I tried to breathe, couldn't. Let out another sob.
"I'm just... I'm so... glad... you're not..." Sob. Breathe. Picture the faces I love, then stop because I can't. "...that you're not dying of AIDS."
He laughed a little. "Well, yeah... me too..." Then he caught my eye. And then his eyes filled, too. "Yeah. Me too."
Twenty five years ago. A Wheaton kid. Died of AIDS alone.
Ten years ago, kids who look just like our high-schoolers tossed around "dyke" and "that's gay".
I hear arguments that make sense to me, about sin and righteousness and thoughts that are higher than our thoughts and a just God. I hear arguments that make sense to me about reading within cultural contexts and a wideness in God's mercy and a faith that has always been for the marginalized and despised.
And I see faces. And I imagine those faces being called those names, or lying with those sores on their skin, and then I don't hear or see or think anything. I just feel.
And we can say that those names and those sores are universally considered horrible, that those aren't the same thing as church membership or a wedding where everyone in attendance cries with joy. But they feel the same to me today.
Because ten years ago it didn't startle us to hear dyke or that's gay and twenty-five years ago someone who could have been my friend or your friend died scared and alone. And with every calm, rational argument about Romans 1 I hear, I can not convince myself that withholding an invitation to our table isn't the same thing.

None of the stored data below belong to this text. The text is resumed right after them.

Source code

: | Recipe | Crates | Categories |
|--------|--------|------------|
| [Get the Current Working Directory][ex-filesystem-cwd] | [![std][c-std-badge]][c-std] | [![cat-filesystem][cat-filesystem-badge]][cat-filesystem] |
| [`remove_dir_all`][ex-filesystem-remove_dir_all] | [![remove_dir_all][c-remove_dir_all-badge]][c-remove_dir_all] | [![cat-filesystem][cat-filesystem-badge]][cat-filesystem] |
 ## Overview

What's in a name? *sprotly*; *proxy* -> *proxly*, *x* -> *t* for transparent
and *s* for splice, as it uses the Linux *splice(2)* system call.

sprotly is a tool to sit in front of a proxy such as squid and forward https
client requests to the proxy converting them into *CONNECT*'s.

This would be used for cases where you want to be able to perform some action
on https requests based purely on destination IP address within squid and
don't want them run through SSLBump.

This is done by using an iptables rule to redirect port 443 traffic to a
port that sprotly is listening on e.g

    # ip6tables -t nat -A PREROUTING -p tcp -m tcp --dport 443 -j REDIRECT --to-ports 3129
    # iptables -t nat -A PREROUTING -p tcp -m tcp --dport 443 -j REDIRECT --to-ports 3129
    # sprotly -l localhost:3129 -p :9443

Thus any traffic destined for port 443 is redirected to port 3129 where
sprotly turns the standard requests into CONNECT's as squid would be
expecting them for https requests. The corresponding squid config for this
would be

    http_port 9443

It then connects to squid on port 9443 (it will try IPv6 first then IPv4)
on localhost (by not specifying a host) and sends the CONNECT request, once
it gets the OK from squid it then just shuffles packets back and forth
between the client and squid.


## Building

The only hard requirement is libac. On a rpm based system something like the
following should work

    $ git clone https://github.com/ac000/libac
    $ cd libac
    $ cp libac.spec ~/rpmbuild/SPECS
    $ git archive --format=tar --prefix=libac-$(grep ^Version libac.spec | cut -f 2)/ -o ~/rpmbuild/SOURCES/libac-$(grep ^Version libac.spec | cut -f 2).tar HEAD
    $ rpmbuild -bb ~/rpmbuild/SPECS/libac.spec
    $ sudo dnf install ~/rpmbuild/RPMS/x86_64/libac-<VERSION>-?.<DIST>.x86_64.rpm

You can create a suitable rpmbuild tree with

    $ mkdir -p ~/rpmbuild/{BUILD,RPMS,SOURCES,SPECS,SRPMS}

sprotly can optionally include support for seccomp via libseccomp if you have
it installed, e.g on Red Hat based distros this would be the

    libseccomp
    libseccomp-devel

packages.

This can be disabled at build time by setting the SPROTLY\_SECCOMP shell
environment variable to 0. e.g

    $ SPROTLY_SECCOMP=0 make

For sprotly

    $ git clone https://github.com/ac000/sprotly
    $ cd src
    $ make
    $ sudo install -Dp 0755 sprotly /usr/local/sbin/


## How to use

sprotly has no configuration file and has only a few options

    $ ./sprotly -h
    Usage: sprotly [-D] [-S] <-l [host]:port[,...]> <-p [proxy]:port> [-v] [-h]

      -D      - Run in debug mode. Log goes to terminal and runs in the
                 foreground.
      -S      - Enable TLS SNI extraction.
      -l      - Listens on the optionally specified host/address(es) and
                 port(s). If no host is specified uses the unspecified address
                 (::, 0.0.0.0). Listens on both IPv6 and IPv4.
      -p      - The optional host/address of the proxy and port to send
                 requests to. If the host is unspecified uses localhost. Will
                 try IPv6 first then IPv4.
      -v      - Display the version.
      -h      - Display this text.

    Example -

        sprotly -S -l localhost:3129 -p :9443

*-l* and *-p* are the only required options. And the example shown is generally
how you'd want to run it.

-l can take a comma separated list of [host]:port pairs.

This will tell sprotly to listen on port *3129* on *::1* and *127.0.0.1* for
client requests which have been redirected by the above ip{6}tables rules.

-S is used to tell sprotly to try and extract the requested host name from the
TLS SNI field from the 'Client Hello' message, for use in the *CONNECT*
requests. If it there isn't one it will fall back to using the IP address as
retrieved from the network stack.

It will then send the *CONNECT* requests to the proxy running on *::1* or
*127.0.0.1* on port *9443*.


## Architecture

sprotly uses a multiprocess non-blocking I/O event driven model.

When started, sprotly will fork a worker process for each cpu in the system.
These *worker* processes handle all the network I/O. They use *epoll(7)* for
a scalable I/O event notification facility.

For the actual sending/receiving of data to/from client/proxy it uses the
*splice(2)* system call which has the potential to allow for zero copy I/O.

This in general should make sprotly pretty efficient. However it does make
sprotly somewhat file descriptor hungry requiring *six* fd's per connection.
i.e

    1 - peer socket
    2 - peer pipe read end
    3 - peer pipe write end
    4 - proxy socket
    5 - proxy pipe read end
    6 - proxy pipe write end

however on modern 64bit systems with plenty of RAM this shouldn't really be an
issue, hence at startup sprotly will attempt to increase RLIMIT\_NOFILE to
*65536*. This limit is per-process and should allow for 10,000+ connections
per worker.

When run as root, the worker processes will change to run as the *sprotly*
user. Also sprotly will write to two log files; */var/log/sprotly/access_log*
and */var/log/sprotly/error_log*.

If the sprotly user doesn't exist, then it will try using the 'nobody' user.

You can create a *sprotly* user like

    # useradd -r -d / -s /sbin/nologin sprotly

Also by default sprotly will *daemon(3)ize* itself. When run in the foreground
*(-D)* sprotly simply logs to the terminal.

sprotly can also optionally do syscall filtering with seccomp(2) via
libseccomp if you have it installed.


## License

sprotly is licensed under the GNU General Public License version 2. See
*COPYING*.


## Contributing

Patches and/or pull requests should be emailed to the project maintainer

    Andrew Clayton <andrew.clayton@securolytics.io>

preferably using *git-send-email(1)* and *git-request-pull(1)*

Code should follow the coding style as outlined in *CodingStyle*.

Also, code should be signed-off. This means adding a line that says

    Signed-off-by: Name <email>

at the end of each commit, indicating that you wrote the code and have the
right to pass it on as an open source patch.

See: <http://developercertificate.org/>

My knowledge of God and my understanding of Scripture swirl around me, seeming to look a little different in any different light, everything I have thought I have known in my short 24 years still susceptible to mood, to cultural bias, the time we live in, the people I've been taught by and those I have loved. HE never changes, never shifts, is the Same yesterday and today and tomorrow. But what about my comprehension of Him?
Our feelings are fallen, the argument goes: no matter how much you love your friends you can't let that make your decision about what's right and true. But aren't our interpretations and our logic fallen as well? Every fear I have of blasphemy or not taking Scripture seriously enough, the frantic cataloguing I do of the Christians I respect and trying to guess who comes out on one side or another and why... that could all be fallen, too.
My desire to be a woman who loves the Word: my picture of that woman, of what she believes and proclaims. Is that so invincible to sin, to confusion, to era?
Huckleberry Finn decided he would just have to go to hell rather than turn Jim in. Joan of Arc's reply to the inquisitor who informed her that her messages were just her imagination: "Of course. That is how the messages of God come."
And for me, the horror I feel at picturing some of the people I love most in the world called a name, suffering alone.... I now believe, that is some of how God speaks to me. I have a strong hunch that in five years, or ten, I would feel that same horror, those same out-of-nowhere sobs, at the thought that they would have a family uncelebrated. A Sunday morning feeling looked at and treated with caution. A Table at which they weren't welcomed.
Maybe basing theology off of a hunch is blasphemy. Or at least really stupid. But then I remember that my loving Him started as a hunch, too.